>>>>
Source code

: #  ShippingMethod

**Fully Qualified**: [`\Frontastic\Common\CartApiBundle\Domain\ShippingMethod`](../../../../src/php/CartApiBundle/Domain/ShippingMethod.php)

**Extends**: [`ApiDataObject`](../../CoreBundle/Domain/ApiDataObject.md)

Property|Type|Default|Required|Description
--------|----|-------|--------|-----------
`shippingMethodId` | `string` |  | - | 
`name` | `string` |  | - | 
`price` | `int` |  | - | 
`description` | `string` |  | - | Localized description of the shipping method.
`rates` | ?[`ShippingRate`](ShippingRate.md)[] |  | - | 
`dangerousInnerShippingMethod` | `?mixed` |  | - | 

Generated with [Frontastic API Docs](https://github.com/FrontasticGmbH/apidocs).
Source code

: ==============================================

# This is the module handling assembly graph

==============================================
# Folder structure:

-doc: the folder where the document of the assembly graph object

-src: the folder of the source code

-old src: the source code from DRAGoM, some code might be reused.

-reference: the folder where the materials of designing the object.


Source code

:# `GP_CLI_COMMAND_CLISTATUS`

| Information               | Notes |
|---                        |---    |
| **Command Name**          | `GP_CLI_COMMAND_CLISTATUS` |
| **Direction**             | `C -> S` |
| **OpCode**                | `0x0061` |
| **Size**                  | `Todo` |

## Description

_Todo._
<<<<
• **YOUR OBJECTIVE**
Copy each line of the material exactly as written.

• **EXERCISE RESPONSE**
Source code

: #  ShippingMethod

**Fully Qualified**: [`\Frontastic\Common\CartApiBundle\Domain\ShippingMethod`](../../../../src/php/CartApiBundle/Domain/ShippingMethod.php)

**Extends**: [`ApiDataObject`](../../CoreBundle/Domain/ApiDataObject.md)

Property|Type|Default|Required|Description
--------|----|-------|--------|-----------
`shippingMethodId` | `string` |  | - | 
`name` | `string` |  | - | 
`price` | `int` |  | - | 
`description` | `string` |  | - | Localized description of the shipping method.
`rates` | ?[`ShippingRate`](ShippingRate.md)[] |  | - | 
`dangerousInnerShippingMethod` | `?mixed` |  | - | 

Generated with [Frontastic API Docs](https://github.com/FrontasticGmbH/apidocs).
Source code

: ==============================================

# This is the module handling assembly graph

==============================================
# Folder structure:

-doc: the folder where the document of the assembly graph object

-src: the folder of the source code

-old src: the source code from DRAGoM, some code might be reused.

-reference: the folder where the materials of designing the object.


Source code

:# `GP_CLI_COMMAND_CLISTATUS`

| Information               | Notes |
|---                        |---    |
| **Command Name**          | `GP_CLI_COMMAND_CLISTATUS` |
| **Direction**             | `C -> S` |
| **OpCode**                | `0x0061` |
| **Size**                  | `Todo` |

## Description

_Todo._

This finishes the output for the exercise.